EasyJet. White privilege transit. Stranded 12 hour waits in Italian cities. Surreal beach encounters. Cultural intricacies and predicaments. Dog in a bag. Scream down the bus memory games. Owly octopus manifestations. Aggressive feminists and camel selling Moroccans. British sensitivities and ‘chosen race’ bravado. One women protests. Welsh-Indian Harry Potter. White Middle class Hip Hop shows. Brazilian flute music oi oi. Facebook Live city car crashes. Best fish ever. Best pizza ever. Migrant show and tell. Brits on tour. Never coming back to this city ever ever.
These past few weeks have been so amazing. So tiring. So strange and wonderful. After my year of mostly isolation amongst my travels to Uganda and back home, spending time with three high energy change-makers was electrifying.
The four of us together somehow worked. Our newly formed band of crazy activists (Three Manc’s and a Muzzy) was the strangest combination of people all from different backgrounds, completely different personalities and beliefs, glued together by our love for our heart work in service to our communities.
Joe, militant in his approach, leads anti-facist music and sports activities, including his yearly 0161 festival in Manchester. The work self-funded, grassroots, unwavering and unapologetic in its ‘controversial’, political approach.
Merium, founder and director of Cake Face Makeup, works on the inner and outer beauty of her clients. A teacher and community worker, she is an inspiration to migrant and ethnic minority communities – and for me completely breaks the stereotypes surrounding muslim women.
And Ruth, CEO and Creative Director of In Place of War, creating waves of impact all around the world; connecting, inspiring, resourcing and training creative communities in places of conflict and challenge. Complete inspiration to me and my work. I am especially impressed and in love with her project Grrrl; bringing talented musician women of colour together to perform, unite and heal with music.
We were brought together as part of the Anne Lind Foundation network to participate in intercultural activities to better respond to the migrant-refugee ‘crises’ that we currently face as a globe. That aim may not have been met, but the experience was a chance for us all to meet, collaborate and learn from each other, and I have come out of the other side with more opportunities and ideas and than a years worth of networking and graft his given me throughout this whole year.

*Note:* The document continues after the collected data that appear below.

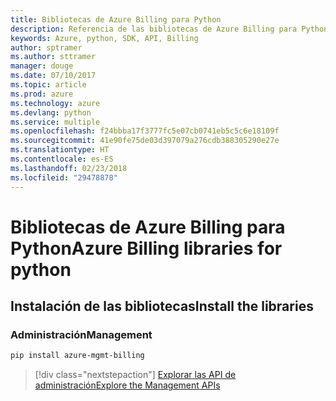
 ```yaml
---
title: Bibliotecas de Azure Billing para Python
description: Referencia de las bibliotecas de Azure Billing para Python
keywords: Azure, python, SDK, API, Billing
author: sptramer
ms.author: sttramer
manager: douge
ms.date: 07/10/2017
ms.topic: article
ms.prod: azure
ms.technology: azure
ms.devlang: python
ms.service: multiple
ms.openlocfilehash: f24bbba17f3777fc5e07cb0741eb5c5c6e18109f
ms.sourcegitcommit: 41e90fe75de03d397079a276cdb388305290e27e
ms.translationtype: HT
ms.contentlocale: es-ES
ms.lasthandoff: 02/23/2018
ms.locfileid: "29478878"
---
```

# <a name="azure-billing-libraries-for-python"></a><span data-ttu-id="93749-104">Bibliotecas de Azure Billing para Python</span><span class="sxs-lookup"><span data-stu-id="93749-104">Azure Billing libraries for python</span></span>

## <a name="install-the-libraries"></a><span data-ttu-id="93749-105">Instalación de las bibliotecas</span><span class="sxs-lookup"><span data-stu-id="93749-105">Install the libraries</span></span>


### <a name="management"></a><span data-ttu-id="93749-106">Administración</span><span class="sxs-lookup"><span data-stu-id="93749-106">Management</span></span>

```bash
pip install azure-mgmt-billing
```
> [!div class="nextstepaction"]
> [<span data-ttu-id="93749-107">Explorar las API de administración</span><span class="sxs-lookup"><span data-stu-id="93749-107">Explore the Management APIs</span></span>](/python/api/overview/azure/billing/management)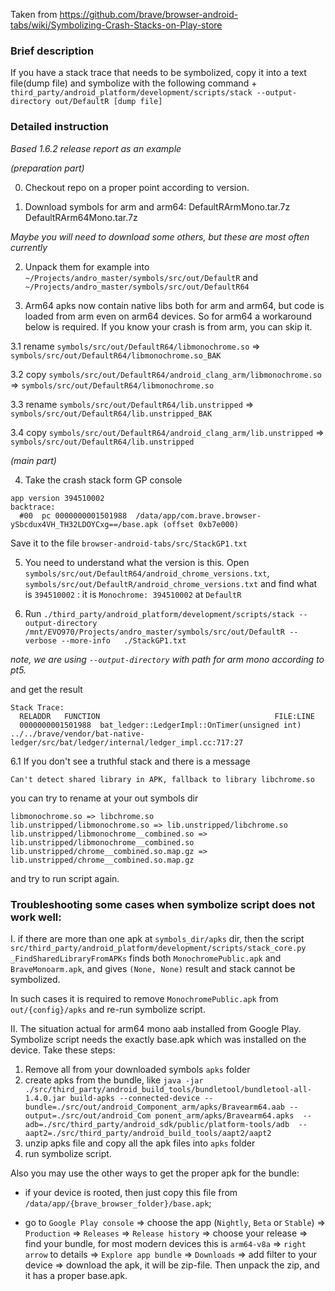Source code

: Taken from https://github.com/brave/browser-android-tabs/wiki/Symbolizing-Crash-Stacks-on-Play-store

### Brief description

If you have a stack trace that needs to be symbolized, copy it into a text file(dump file) and symbolize with the following command +
`third_party/android_platform/development/scripts/stack --output-directory out/DefaultR [dump file]`

### Detailed instruction 

*Based 1.6.2 release report as an example*

*(preparation part)*

0) Checkout repo on a proper point according to version.

1) Download symbols for arm and arm64:
DefaultRArmMono.tar.7z
DefaultRArm64Mono.tar.7z

*Maybe you will need to download some others, but these are most often currently*

2) Unpack them for example into 
`~/Projects/andro_master/symbols/src/out/DefaultR` and 
`~/Projects/andro_master/symbols/src/out/DefaultR64`

3) Arm64 apks now contain native libs both for arm and arm64, but code is loaded from arm even on arm64 devices. So for arm64 a workaround below is required. If you know your crash is from arm, you can skip it.

3.1 rename `symbols/src/out/DefaultR64/libmonochrome.so` => `symbols/src/out/DefaultR64/libmonochrome.so_BAK`

3.2 copy `symbols/src/out/DefaultR64/android_clang_arm/libmonochrome.so` => `symbols/src/out/DefaultR64/libmonochrome.so`

3.3 rename `symbols/src/out/DefaultR64/lib.unstripped` => `symbols/src/out/DefaultR64/lib.unstripped_BAK`

3.4 copy `symbols/src/out/DefaultR64/android_clang_arm/lib.unstripped` => `symbols/src/out/DefaultR64/lib.unstripped`

*(main part)*

4) Take the crash stack form GP console
```
app version 394510002
backtrace:
  #00  pc 0000000001501988  /data/app/com.brave.browser-ySbcdux4VH_TH32LDOYCxg==/base.apk (offset 0xb7e000)
```
Save it to the file `browser-android-tabs/src/StackGP1.txt`

5) You need to understand what the version is this.
Open `symbols/src/out/DefaultR64/android_chrome_versions.txt`, `symbols/src/out/DefaultR/android_chrome_versions.txt` and find what is `394510002` :
it is `Monochrome: 394510002` at `DefaultR`

6) Run 
`./third_party/android_platform/development/scripts/stack --output-directory /mnt/EVO970/Projects/andro_master/symbols/src/out/DefaultR --verbose --more-info   ./StackGP1.txt`

*note, we are using `--output-directory` with path for arm mono according to pt5.*

and get the result  
```
Stack Trace:
  RELADDR   FUNCTION                                       FILE:LINE
  0000000001501988  bat_ledger::LedgerImpl::OnTimer(unsigned int)  ../../brave/vendor/bat-native-ledger/src/bat/ledger/internal/ledger_impl.cc:717:27
```
6.1 If you don't see a truthful stack and there is a message 
```
Can't detect shared library in APK, fallback to library libchrome.so
```
you can try to rename at your out symbols dir   
```
libmonochrome.so => libchrome.so
lib.unstripped/libmonochrome.so => lib.unstripped/libchrome.so
lib.unstripped/libmonochrome__combined.so => lib.unstripped/libmonochrome__combined.so
lib.unstripped/chrome__combined.so.map.gz => lib.unstripped/chrome__combined.so.map.gz
```
and try to run script again.


### Troubleshooting some cases when symbolize script does not work well:

I. if there are more than one apk at `symbols_dir/apks` dir, then the script `src/third_party/android_platform/development/scripts/stack_core.py` `_FindSharedLibraryFromAPKs` finds both `MonochromePublic.apk` and `BraveMonoarm.apk`,  and gives `(None, None)` result and stack cannot be symbolized.

In such cases it is required to remove `MonochromePublic.apk` from `out/{config}/apks` and re-run symbolize script.

II. The situation actual for arm64 mono aab installed from Google Play.
Symbolize script needs the exactly base.apk which was installed on the device. Take these steps:
1. Remove all from your downloaded symbols `apks` folder
2. create apks from the bundle, like `java -jar ./src/third_party/android_build_tools/bundletool/bundletool-all-1.4.0.jar build-apks --connected-device --bundle=./src/out/android_Component_arm/apks/Bravearm64.aab --output=./src/out/android_Com
ponent_arm/apks/Bravearm64.apks  --adb=./src/third_party/android_sdk/public/platform-tools/adb  --aapt2=./src/third_party/android_build_tools/aapt2/aapt2`
3. unzip apks file and copy all the apk files into `apks` folder
4. run symbolize script.

Also you may use the other ways to get the proper apk for the bundle:

- if your device is rooted, then just copy this file from `/data/app/{brave_browser_folder}/base.apk`;

- go to `Google Play console` => choose the app (`Nightly`, `Beta` or `Stable`) => `Production` => `Releases` => `Release history` => choose your release => find your bundle, for most modern devices this is `arm64-v8a` => `right arrow` to details => `Explore app bundle` => `Downloads` => add filter to your device => download the apk, it will be zip-file.
Then unpack the zip, and it has a proper base.apk.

The process has given me another lesson in trusting my working process with patience. This year has been a struggle with repeated failures and difficulties, yet amongst it all my purpose and intent has been strong and aligned, allowing for the opportunities and the right people to enter your life in due time. My dedication to self development and learning in the meanwhile has paid off, with the many online business development, and social enterprise courses, giving me a breadth of skills that I am excited to utilise in the coming months.
There have been moments this year where I thought that I should quit. Completely absent of funds and direction I could not understand why things were not working out. Gutted at the thought of coming back home and returning to normal employment, I felt like I had failed. Now on the other side, about to head into a 5 month administration job, I am happy for the chance to live quietly and steadily whilst I raise more funds and resources.
What I keep reminding myself is that I am in a position of complete privilege. Yes I come from a working class background, yes I am under the weight of 50k debt, yes I don’t get things handed to me on a plate but also I have a family to come home to, a paid job and a chance to travel freely within 6 months. I am safe, warm, fed and free, and it is due to that privilege that I am able to live my life in service to others – and I wouldn’t change that for the world.